Shigeyasu, who majors in Music and Fine Arts Studies, entered in the University and Graduate Student A division, the division for music university students specializing in piano. She qualified in the regional preliminary trial and, on December 25, she participated in the national finals in Tokyo, where she played “Islamey: an Oriental Fantasy,” composed by Russian composer M. Balakirev.
The piece is known as one of the most difficult piano solos in the history of piano, and at the time that it was composed, even the most accomplished pianists considered it difficult. Shigeyasu, who has been working on the piece for about a year, smiled as she commented, “I was very nervous because I just had one chance.
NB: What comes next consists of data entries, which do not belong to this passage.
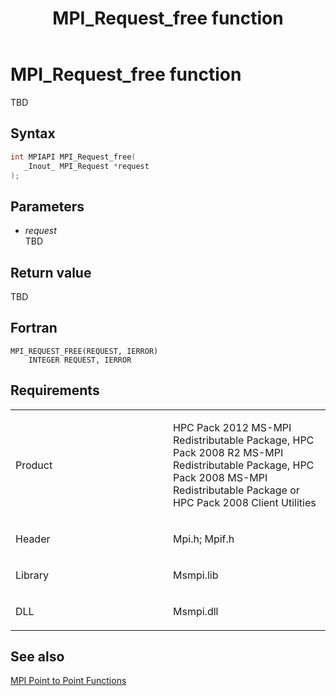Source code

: ﻿---
title: MPI_Request_free function
TOCTitle: MPI_Request_free function
ms:assetid: f89b1d2f-52c1-48e4-8e59-ba7c3f361706
ms:mtpsurl: https://msdn.microsoft.com/en-us/library/Dn473460(v=VS.85)
ms:contentKeyID: 59360995
ms.date: 03/28/2018
mtps_version: v=VS.85
f1_keywords:
- MPI_REQUEST_FREE
- mpif/MPI_Request_free
- mpi/MPI_REQUEST_FREE
dev_langs:
- C++
- C
---

# MPI\_Request\_free function

TBD

## Syntax

``` c++
int MPIAPI MPI_Request_free(
   _Inout_ MPI_Request *request
);
```

## Parameters

  - *request*  
    TBD

## Return value

TBD

## Fortran

    MPI_REQUEST_FREE(REQUEST, IERROR)
        INTEGER REQUEST, IERROR

## Requirements

<table>
<colgroup>
<col style="width: 50%" />
<col style="width: 50%" />
</colgroup>
<tbody>
<tr class="odd">
<td><p>Product</p></td>
<td><p>HPC Pack 2012 MS-MPI Redistributable Package, HPC Pack 2008 R2 MS-MPI Redistributable Package, HPC Pack 2008 MS-MPI Redistributable Package or HPC Pack 2008 Client Utilities</p></td>
</tr>
<tr class="even">
<td><p>Header</p></td>
<td>Mpi.h;
Mpif.h</td>
</tr>
<tr class="odd">
<td><p>Library</p></td>
<td>Msmpi.lib</td>
</tr>
<tr class="even">
<td><p>DLL</p></td>
<td>Msmpi.dll</td>
</tr>
</tbody>
</table>


## See also

[MPI Point to Point Functions](mpi-point-to-point-functions.md)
I’m really happy to have placed with this piece.” She explained that she listened to herself objectively as she played in order to transmit the beautiful, fantastical and energetic melody.
Shigeyasu studied Russian music at the graduate school, and did research on Russian composer Mussorgsky for her master’s thesis. “I’m glad I was able to learn about not only music, but also a wide range of art because there were a lot of art classes,” she remarked. Of the future, she says enthusiastically, “I want to improve my performance skills and win. I also want to grow as a piano instructor.”